New data from Pew Research Center finds more Americans identified as evangelicals during the Trump presidency than before he took office in 2016.
While observers and the media have speculated that evangelical support for Donald Trump could drive away believers, new data tells a different story: Trump’s political presence might be driving a white evangelical revival in America.
According to the latest numbers from Pew Research Center, between 2016 and 2020 the number of white American adults surveyed who identified as evangelical rose from 25% to 29% — a 4% increase, overall.
While 2% of white American adults who embraced the evangelical label when surveyed after the presidential election in 2016 no longer identified as evangelicals after the 2020 election, a full 6% who did not identify as evangelical in 2016 had come to self-identify as such when they were surveyed again in 2020. That is to say, more white American adults began to identify as evangelicals during Trump’s presidency than those who stopped.
During the same time period, the number of white non-evangelical Protestants dropped 3%.
Pew also reported that 16% of white Americans who did not consider themselves evangelicals in 2016 but who held warm views toward Trump had, by 2020, come to embrace the evangelical or born again label, Pew reported. By comparison, only 1% of white Americans who held “cold or neutral views towards Trump” began to identify as evangelical in the same period.
“We can’t impute causality as to why the people who became evangelicals became evangelicals, but we can say, among Trump opponents, almost no one became evangelicals,” said Gregory A. Smith, associate director of research at Pew. “I thought that was a very interesting data point.”
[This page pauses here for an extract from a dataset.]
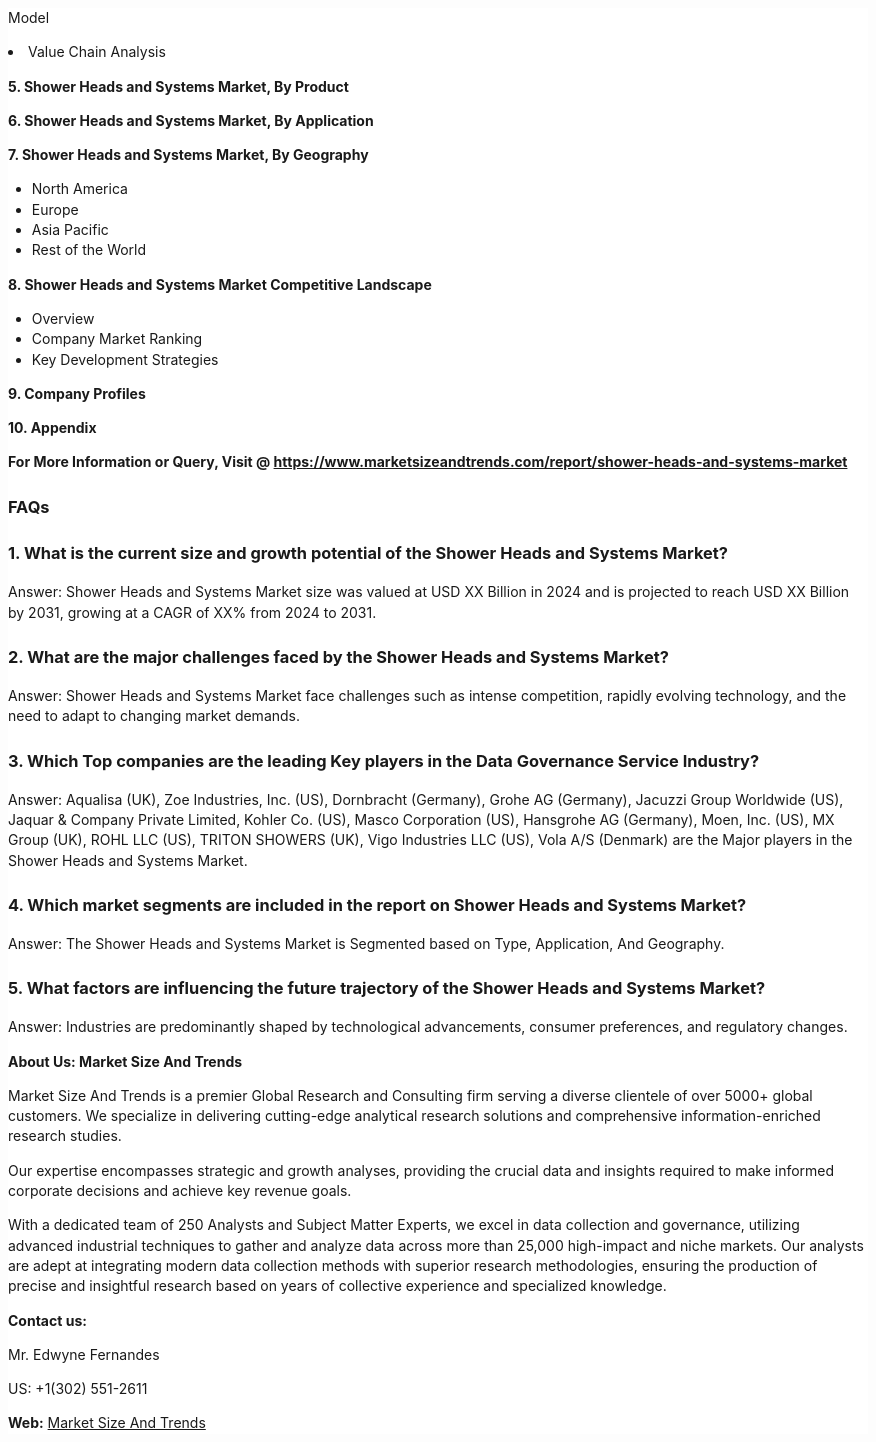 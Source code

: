 Model</span></li><li><span class="">Value Chain Analysis</span></li></ul></div><div class="" data-test-id=""><p><strong><span class="">5. Shower Heads and Systems Market, By Product</span></strong></p></div><div class="" data-test-id=""><p><strong><span class="">6. Shower Heads and Systems Market, By Application</span></strong></p></div><div class="" data-test-id=""><p><strong><span class="">7. Shower Heads and Systems Market, By Geography</span></strong></p></div><div class="" data-test-id=""><ul><li><span class="">North America</span></li><li><span class="">Europe</span></li><li><span class="">Asia Pacific</span></li><li><span class="">Rest of the World</span></li></ul></div><div class="" data-test-id=""><p><strong><span class="">8. Shower Heads and Systems Market Competitive Landscape</span></strong></p></div><div class="" data-test-id=""><ul><li><span class="">Overview</span></li><li><span class="">Company Market Ranking</span></li><li><span class="">Key Development Strategies</span></li></ul></div><div class="" data-test-id=""><p><strong><span class="">9. Company Profiles</span></strong></p></div><div class="" data-test-id=""><p><strong><span class="">10. Appendix</span></strong></p></div><div class="" data-test-id=""><p><strong><span class="">For More Information or Query, Visit @ <a href="https://www.marketsizeandtrends.com/report/shower-heads-and-systems-market" target="_blank">https://www.marketsizeandtrends.com/report/shower-heads-and-systems-market</a></span></strong></p></div><div class="" data-test-id=""><div class="article-main__content" data-test-id="publishing-text-block"><h3><strong><span class="">FAQs</span></strong></h3></div><div class="article-main__content" data-test-id="publishing-text-block"><h3><span class="">1. What is the current size and growth potential of the Shower Heads and Systems Market?</span></h3></div><div class="article-main__content" data-test-id="publishing-text-block"><p><span class="font-[700]">Answer</span><span class="">: Shower Heads and Systems Market size was valued at USD XX Billion in 2024 and is projected to reach USD XX Billion by 2031, growing at a CAGR of XX% from 2024 to 2031.</span></p></div><div class="article-main__content" data-test-id="publishing-text-block"><h3><span class="">2. What are the major challenges faced by the Shower Heads and Systems Market?</span></h3></div><div class="article-main__content" data-test-id="publishing-text-block"><p><span class="font-[700]">Answer</span><span class="">: Shower Heads and Systems Market face challenges such as intense competition, rapidly evolving technology, and the need to adapt to changing market demands.</span></p></div><div class="article-main__content" data-test-id="publishing-text-block"><h3><span class="">3. Which Top companies are the leading Key players in the Data Governance Service Industry?</span></h3></div><div class="article-main__content" data-test-id="publishing-text-block"><p><span class="font-[700]">Answer</span><span class="">: Aqualisa (UK), Zoe Industries, Inc. (US), Dornbracht (Germany), Grohe AG (Germany), Jacuzzi Group Worldwide (US), Jaquar & Company Private Limited, Kohler Co. (US), Masco Corporation (US), Hansgrohe AG (Germany), Moen, Inc. (US), MX Group (UK), ROHL LLC (US), TRITON SHOWERS (UK), Vigo Industries LLC (US), Vola A/S (Denmark) are the Major players in the Shower Heads and Systems Market.</span></p></div><div class="article-main__content" data-test-id="publishing-text-block"><h3><span class="">4. Which market segments are included in the report on Shower Heads and Systems Market?</span></h3></div><div class="article-main__content" data-test-id="publishing-text-block"><p><span class="font-[700]">Answer</span><span class="">: The Shower Heads and Systems Market is Segmented based on Type, Application, And Geography.</span></p></div><div class="article-main__content" data-test-id="publishing-text-block"><h3><span class="">5. What factors are influencing the future trajectory of the Shower Heads and Systems Market?</span></h3></div><div class="article-main__content" data-test-id="publishing-text-block"><p><span class="font-[700]">Answer:</span><span class="">&nbsp;Industries are predominantly shaped by technological advancements, consumer preferences, and regulatory changes.</span></p></div><p><strong><span class="">About Us: Market Size And Trends</span></strong></p></div><div class="" data-test-id=""><p><span class="">Market Size And Trends is a premier Global Research and Consulting firm serving a diverse clientele of over 5000+ global customers. We specialize in delivering cutting-edge analytical research solutions and comprehensive information-enriched research studies.</span></p></div><div class="" data-test-id=""><p><span class="">Our expertise encompasses strategic and growth analyses, providing the crucial data and insights required to make informed corporate decisions and achieve key revenue goals.</span></p></div><div class="" data-test-id=""><p><span class="">With a dedicated team of 250 Analysts and Subject Matter Experts, we excel in data collection and governance, utilizing advanced industrial techniques to gather and analyze data across more than 25,000 high-impact and niche markets. Our analysts are adept at integrating modern data collection methods with superior research methodologies, ensuring the production of precise and insightful research based on years of collective experience and specialized knowledge.</span></p></div><div class="" data-test-id=""><p><strong><span class="">Contact us:</span></strong></p></div><div class="" data-test-id=""><p><span class="">Mr. Edwyne Fernandes</span></p></div><div class="" data-test-id=""><p><span class="">US: +1(302) 551-2611<br /></span></p><p><span class=""><strong>Web:</strong> <a href="https://www.marketsizeandtrends.com/" target="_blank">Market Size And Trends</a></span></p></div>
Though 12% of white evangelicals “who expressed at least some ambivalence about Trump” shed the evangelical label between 2016 and 2020, only 7% of consistent Trump supporters did. While this difference is too small to be statistically significant, Pew concludes the report, “There is no clear evidence that White evangelicals who opposed Trump were more likely than Trump supporters to leave the evangelical fold.”
The study reinforces the increasingly close correlation between white evangelical Protestants and the Republican Party — an affinity that was crystallized during Trump’s presidency by the evangelical leaders who rallied around him. The former president also had an evangelical advisory board, which included televangelist and leader of a Pentecostal megachurch, the Rev. Paula White.
“White evangelical protestants have long been one of the most Republican constituencies,” said Smith. “In the last 25 years they’ve grown even more Republican. It’s interesting and important that you see this growing correspondence between evangelical identity and political attitudes.”
While at first glance the data may suggest that support for Trump is fueling an uptick in those identifying as evangelical, Smith said it could be more about white evangelicals rallying around the Republican Party, as was the case with Mitt Romney’s unexpected popularity with white evangelical Protestants in 2012.
The survey sample was a subset of a larger group and includes only those who participated in four surveys conducted between 2016 and 2020, but does not include people who were below the age of 18 in 2016 or 2020. “The share of white Americans identifying as evangelicals is larger than the share that stopped identifying as white evangelicals — we can say this with confidence,” Smith said.
He added that it reflects more general religious trends in America. Though the proportion of white Christians, on the whole, has been on the decline in recent decades — due to the country’s changing demographics as well as the rise of those religiously unaffiliated — white evangelicals’ numbers are holding steady or even increasing.
Pew also found that white voters who identified as evangelicals in both 2016 and 2020 were even more supportive of Trump during his reelection bid than they were when he ran against Hillary Clinton. Increased support among this group, Pew states, “is one key reason” that Trump did better with white evangelical voters in 2020 than he did in 2016.
This likely bodes well for Trump’s 2024 election prospects. Though Trump has yet to officially announce that he will run for president again, many observers believe he will. Among the signs, in addition to the money he’s already raised: Earlier this month, Trump launched a National Faith Advisory Board, which was co-founded by the Rev White.
Looking ahead to 2024, Smith said, “I can’t speculate about the future. But one thing jumps out at me from the data — there is certainly no indication that Trump lost support among White evangelicals between 2016 and 2020. If anything, he gained support among that group during his time in office.”